If you see [EVENT] Jam detected frequently: Your spawn interval is too low for belt speed. Increase _item_spawn_interval to 4.5s or raise max_speed_mps.

Terminal showing factory twin telemetry output 600 telemetry snapshots generated in 60 simulated seconds — ready for dashboarding or ML training


Going Further

Stream to a dashboard: Replace print() with a WebSocket broadcast using websockets or push to InfluxDB + Grafana.

Add sensor noise: Real sensors aren't perfect. Inject Gaussian noise into telemetry:

import random
speed_reading = self.speed_mps + random.gauss(0, 0.005)  # ±5mm/s noise

Run faster-than-real-time: Remove time.sleep(dt) from the loop.

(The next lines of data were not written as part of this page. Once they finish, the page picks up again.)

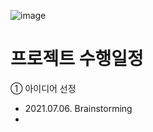 
![image](https://user-images.githubusercontent.com/75825682/126065052-bc590c58-8df1-42dc-8676-a0379aa34465.png)

# 프로젝트 수행일정

① 아이디어 선정
- 2021.07.06. Brainstorming
- 
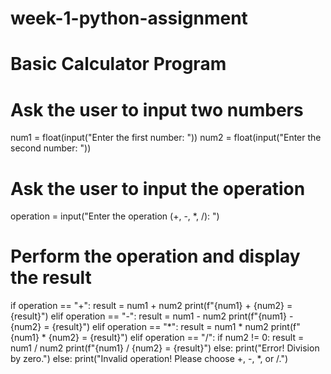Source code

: # week-1-python-assignment
# Basic Calculator Program

# Ask the user to input two numbers
num1 = float(input("Enter the first number: "))
num2 = float(input("Enter the second number: "))

# Ask the user to input the operation
operation = input("Enter the operation (+, -, *, /): ")

# Perform the operation and display the result
if operation == "+":
    result = num1 + num2
    print(f"{num1} + {num2} = {result}")
elif operation == "-":
    result = num1 - num2
    print(f"{num1} - {num2} = {result}")
elif operation == "*":
    result = num1 * num2
    print(f"{num1} * {num2} = {result}")
elif operation == "/":
    if num2 != 0:
        result = num1 / num2
        print(f"{num1} / {num2} = {result}")
    else:
        print("Error! Division by zero.")
else:
    print("Invalid operation! Please choose +, -, *, or /.")
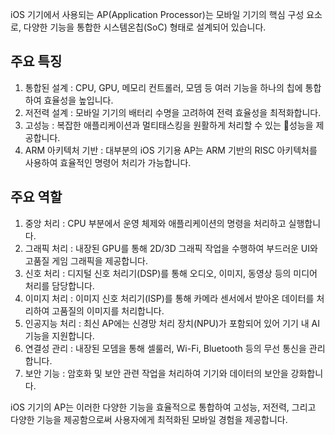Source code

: iOS 기기에서 사용되는 AP(Application Processor)는 모바일 기기의 핵심 구성 요소로, 다양한 기능을 통합한 시스템온칩(SoC) 형태로 설계되어 있습니다.

## 주요 특징
1. 통합된 설계 : CPU, GPU, 메모리 컨트롤러, 모뎀 등 여러 기능을 하나의 칩에 통합하여 효율성을 높입니다.
2. 저전력 설계 : 모바일 기기의 배터리 수명을 고려하여 전력 효율성을 최적화합니다.
3. 고성능 : 복잡한 애플리케이션과 멀티태스킹을 원활하게 처리할 수 있는 성능을 제공합니다.
4. ARM 아키텍처 기반 : 대부분의 iOS 기기용 AP는 ARM 기반의 RISC 아키텍처를 사용하여 효율적인 명령어 처리가 가능합니다.

## 주요 역할
1. 중앙 처리 : CPU 부분에서 운영 체제와 애플리케이션의 명령을 처리하고 실행합니다.
2. 그래픽 처리 : 내장된 GPU를 통해 2D/3D 그래픽 작업을 수행하여 부드러운 UI와 고품질 게임 그래픽을 제공합니다.
3. 신호 처리 : 디지털 신호 처리기(DSP)를 통해 오디오, 이미지, 동영상 등의 미디어 처리를 담당합니다.
4. 이미지 처리 : 이미지 신호 처리기(ISP)를 통해 카메라 센서에서 받아온 데이터를 처리하여 고품질의 이미지를 처리합니다.
5. 인공지능 처리 : 최신 AP에는 신경망 처리 장치(NPU)가 포함되어 있어 기기 내 AI 기능을 지원합니다.
6. 연결성 관리 : 내장된 모뎀을 통해 셀룰러, Wi-Fi, Bluetooth 등의 무선 통신을 관리합니다.
7. 보안 기능 : 암호화 및 보안 관련 작업을 처리하여 기기와 데이터의 보안을 강화합니다.

iOS 기기의 AP는 이러한 다양한 기능을 효율적으로 통합하여 고성능, 저전력, 그리고 다양한 기능을 제공함으로써 사용자에게 최적화된 모바일 경험을 제공합니다.
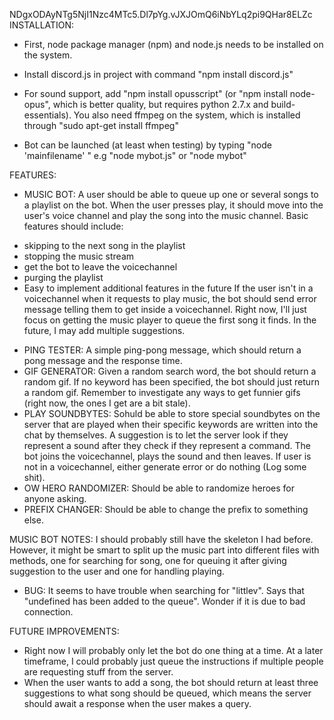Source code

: NDgxODAyNTg5NjI1Nzc4MTc5.Dl7pYg.vJXJOmQ6iNbYLq2pi9QHar8ELZc
INSTALLATION:
* First, node package manager (npm) and node.js needs to be installed on the system.
* Install discord.js in project with command "npm install discord.js"
* For sound support, add "npm install opusscript" (or "npm install node-opus", which is
	better quality, but requires python 2.7.x and build-essentials). You also need
	ffmpeg on the system, which is installed through "sudo apt-get install ffmpeg"

* Bot can be launched (at least when testing) by typing "node 'mainfilename' "
	e.g "node mybot.js" or "node mybot"

FEATURES:
* MUSIC BOT: A user should be able to queue up one or several songs to a playlist on the bot.
When the user presses play, it should move into the user's voice channel and play the song into the music channel. Basic features should include:
 - skipping to the next song in the playlist
 - stopping the music stream
 - get the bot to leave the voicechannel
 - purging the playlist
 - Easy to implement additional features in the future
If the user isn't in a voicechannel when it requests to play music, the bot should send error message telling them to get inside a voicechannel.
Right now, I'll just focus on getting the music player to queue the first song it finds. In the future, I may add multiple suggestions.

* PING TESTER: A simple ping-pong message, which should return a pong message and the response time.
* GIF GENERATOR: Given a random search word, the bot should return a random gif. If no keyword has been specified, the bot should just return a random gif. Remember to investigate any ways to get funnier gifs (right now, the ones I get are a bit stale).
* PLAY SOUNDBYTES: Sohuld be able to store special soundbytes on the server that are played when their specific keywords are written into the chat by themselves. A suggestion is to let the server look if they represent a sound after they check if they represent a command. The bot joins the voicechannel, plays the sound and then leaves. If user is not in a voicechannel, either generate error or do nothing (Log some shit).
* OW HERO RANDOMIZER: Should be able to randomize heroes for anyone asking.
* PREFIX CHANGER: Should be able to change the prefix to something else.

MUSIC BOT NOTES:
I should probably still have the skeleton I had before. However, it might be smart to split up the music part into different files with methods, one for searching for song, one for queuing it after giving suggestion to the user and one for handling playing.
* BUG: It seems to have trouble when searching for "littlev". Says that "undefined has been added to the queue". Wonder if it is due to bad connection.


FUTURE IMPROVEMENTS:
- Right now I will probably only let the bot do one thing at a time. At a later timeframe, I could probably just queue the instructions if multiple people are requesting stuff from the server.
- When the user wants to add a song, the bot should return at least three suggestions to what song should be queued, which means the server should await a response when the user makes a query.
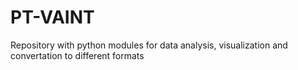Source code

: # PT-VAINT
Repository with python modules for data analysis, visualization and convertation to different formats
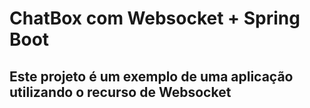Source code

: # ChatBox com Websocket + Spring Boot
## Este projeto é um exemplo de uma aplicação utilizando o recurso de Websocket
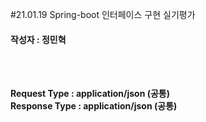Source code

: 
#21.01.19 Spring-boot 인터페이스 구현 실기평가

#### 작성자 : 정민혁

<br/><br/>

<b> Request Type : application/json (공통) </b><br/>
<b> Response Type : application/json (공통) </b><br/>
<br/>

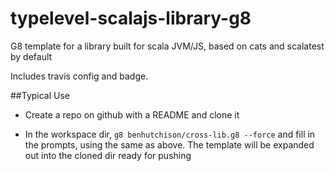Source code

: # typelevel-scalajs-library-g8

G8 template for a library built for scala JVM/JS, based on cats and scalatest by default

Includes travis config and badge. 

##Typical Use

* Create a repo <name> on github with a README and clone it

* In the workspace dir, `g8 benhutchison/cross-lib.g8 --force` and fill in the prompts, using the same <name> as above. 
The template will be expanded out into the cloned dir ready for pushing
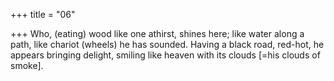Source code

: +++
title = "06"

+++
Who, (eating) wood like one athirst, shines here; like water along a path,  like chariot (wheels) he has sounded.
Having a black road, red-hot, he appears bringing delight, smiling like  heaven with its clouds [=his clouds of smoke].
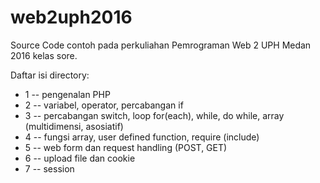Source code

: # web2uph2016

Source Code contoh pada perkuliahan Pemrograman Web 2 UPH Medan 2016 kelas sore.

Daftar isi directory:
* 1 -- pengenalan PHP
* 2 -- variabel, operator, percabangan if
* 3 -- percabangan switch, loop for(each), while, do while, array (multidimensi,
    asosiatif)
* 4 -- fungsi array, user defined function, require (include)
* 5 -- web form dan request handling (POST, GET)
* 6 -- upload file dan cookie
* 7 -- session

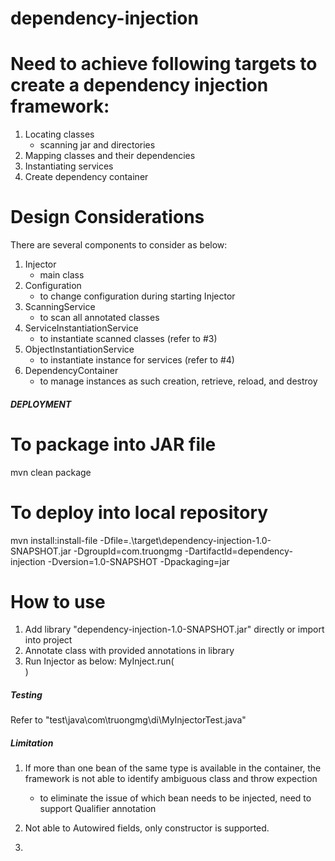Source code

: # dependency-injection
# Need to achieve following targets to create a dependency injection framework:
1. Locating classes
	- scanning jar and directories
2. Mapping classes and their dependencies
3. Instantiating services
4. Create dependency container



# Design Considerations
There are several components to consider as below:
1. Injector
    - main class
2. Configuration
    - to change configuration during starting Injector
3. ScanningService
    - to scan all annotated classes
4. ServiceInstantiationService
    - to instantiate scanned classes (refer to #3)
5. ObjectInstantiationService
    - to instantiate instance for services (refer to #4)
6. DependencyContainer
    - to manage instances as such creation, retrieve, reload, and destroy



##### DEPLOYMENT #####
# To package into JAR file
mvn clean package

# To deploy into local repository
mvn install:install-file -Dfile=.\target\dependency-injection-1.0-SNAPSHOT.jar -DgroupId=com.truongmg -DartifactId=dependency-injection -Dversion=1.0-SNAPSHOT -Dpackaging=jar

# How to use
1. Add library "dependency-injection-1.0-SNAPSHOT.jar" directly or import into project
2. Annotate class with provided annotations in library
3. Run Injector as below:
    MyInject.run(<Main class>)



##### Testing #####
Refer to "test\java\com\truongmg\di\MyInjectorTest.java"


##### Limitation #####
1. If more than one bean of the same type is available in the container, the framework is not able to identify ambiguous class and throw expection
    - to eliminate the issue of which bean needs to be injected, need to support Qualifier annotation

2. Not able to Autowired fields, only constructor is supported.

3.
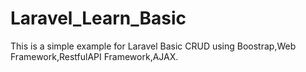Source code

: # Laravel_Learn_Basic
This is a simple example for Laravel Basic CRUD using Boostrap,Web Framework,RestfulAPI Framework,AJAX.

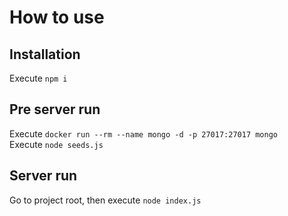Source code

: # How to use
## Installation
Execute `npm i`

## Pre server run
Execute `docker run --rm --name mongo -d -p 27017:27017 mongo`<br/>
Execute `node seeds.js`

## Server run
Go to project root, then execute `node index.js`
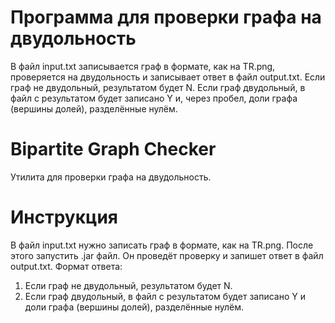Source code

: # Программа для проверки графа на двудольность

В файл input.txt записывается граф в формате, как на TR.png, проверяется на двудольность и записывает ответ в файл output.txt. Если граф не двудольный, результатом будет N. Если граф двудольный, в файл с результатом будет записано Y и, через пробел, доли графа (вершины долей), разделённые нулём.

# Bipartite Graph Checker
Утилита для проверки графа на двудольность.

# Инструкция
В файл input.txt нужно записать граф в формате, как на TR.png. После этого запустить .jar файл. Он проведёт проверку и запишет ответ в файл output.txt.
Формат ответа:
1. Если граф не двудольный, результатом будет N.
2. Если граф двудольный, в файл с результатом будет записано Y и доли графа (вершины долей), разделённые нулём.

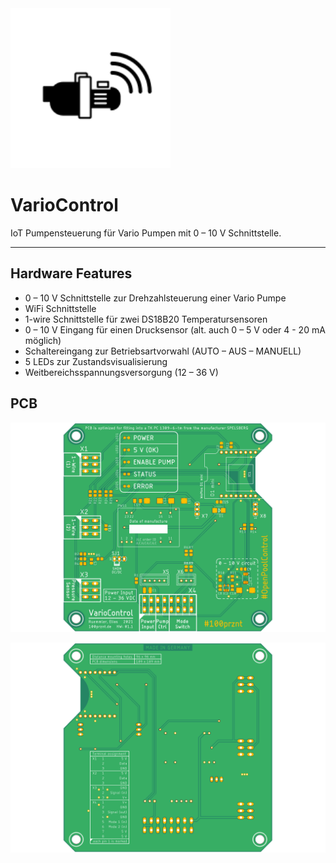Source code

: <img src="docu/icon_pumpe_RZ.svg" alt="Temp2IoT wiring" width="256" height="256" />

# VarioControl
IoT Pumpensteuerung für Vario Pumpen mit 0 – 10 V Schnittstelle.

------------

## Hardware Features

+ 0 – 10 V Schnittstelle zur Drehzahlsteuerung einer Vario Pumpe
+ WiFi Schnittstelle
+ 1-wire Schnittstelle für zwei DS18B20 Temperatursensoren
+ 0 – 10 V Eingang für einen Drucksensor (alt. auch 0 – 5 V oder 4 - 20 mA möglich)
+ Schaltereingang zur Betriebsartvorwahl (AUTO – AUS – MANUELL)
+ 5 LEDs zur Zustandsvisualisierung
+ Weitbereichsspannungsversorgung (12 – 36 V)


## PCB

![VarioControl PCB TopView v1.1](hardware/VarioController/VarioControl_PCB_TopView_Green_v1.1.png)


![VarioControl PCB BottomView v1.1](hardware/VarioController/VarioControl_PCB_BottomView_Green_v1.1.png)
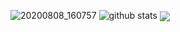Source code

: ![20200808_160757](https://user-images.githubusercontent.com/64999484/89707580-4f2c2580-d991-11ea-8960-3c6f9e46765f.png)
![github stats](https://github-readme-stats.vercel.app/api?username=botolmehedi&show_icons=true&theme=dark)
 <img align="center" src="https://github-readme-stats.anuraghazra1.vercel.app/api/top-langs/?username=botolmehedi&layout=compact&theme=radical" />
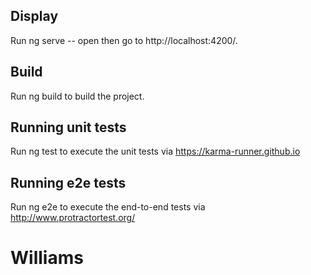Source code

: 
## Display

Run ng serve -- open then go to http://localhost:4200/.

## Build

Run ng build to build the project.

## Running unit tests

Run ng test to execute the unit tests via https://karma-runner.github.io

## Running e2e tests

Run ng e2e to execute the end-to-end tests via http://www.protractortest.org/
# Williams
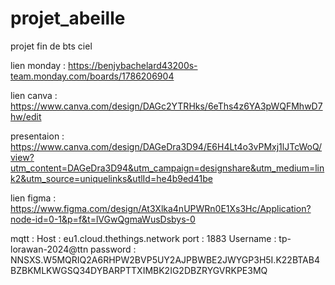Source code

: # projet_abeille
projet fin de bts ciel 

lien monday : https://benjybachelard43200s-team.monday.com/boards/1786206904


lien canva : https://www.canva.com/design/DAGc2YTRHks/6eThs4z6YA3pWQFMhwD7hw/edit

presentaion : https://www.canva.com/design/DAGeDra3D94/E6H4Lt4o3vPMxj1lJTcWoQ/view?utm_content=DAGeDra3D94&utm_campaign=designshare&utm_medium=link2&utm_source=uniquelinks&utlId=he4b9ed41be

lien figma : https://www.figma.com/design/At3Xlka4nUPWRn0E1Xs3Hc/Application?node-id=0-1&p=f&t=lVGwQgmaWusDsbys-0

mqtt :
  Host      : eu1.cloud.thethings.network
  port      : 1883
  Username  : tp-lorawan-2024@ttn
  password  : NNSXS.W5MQRIQ2A6RHPW2BVP5UY2AJPBWBE2JWYGP3H5I.K22BTAB4BZBKMLKWGSQ34DYBARPTTXIMBK2IG2DBZRYGVRKPE3MQ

A 60-second scenario runs in ~0.3 seconds, letting you generate hours of synthetic training data quickly.

Add a second arm: Instantiate RoboticArm("arm_2") and alternate picks — useful for modeling parallel workstation setups.


What You Learned

  • A digital twin is a time-stepped state machine, not a dashboard
  • Conveyor jams emerge naturally from item spacing logic — no special-case code needed
  • Telemetry generation is built into the simulation, not bolted on afterward
  • Removing time.sleep() gives you a faster-than-real-time simulator for data generation

Limitation: This model doesn't account for belt slip, motor torque limits, or inertia. For high-fidelity physics, look at PyBullet or NVIDIA Isaac Sim. This approach is best for control logic testing and telemetry generation.

When NOT to use this: If your goal is photorealistic rendering or exact kinematics validation before physical deployment, use a dedicated robotics simulator.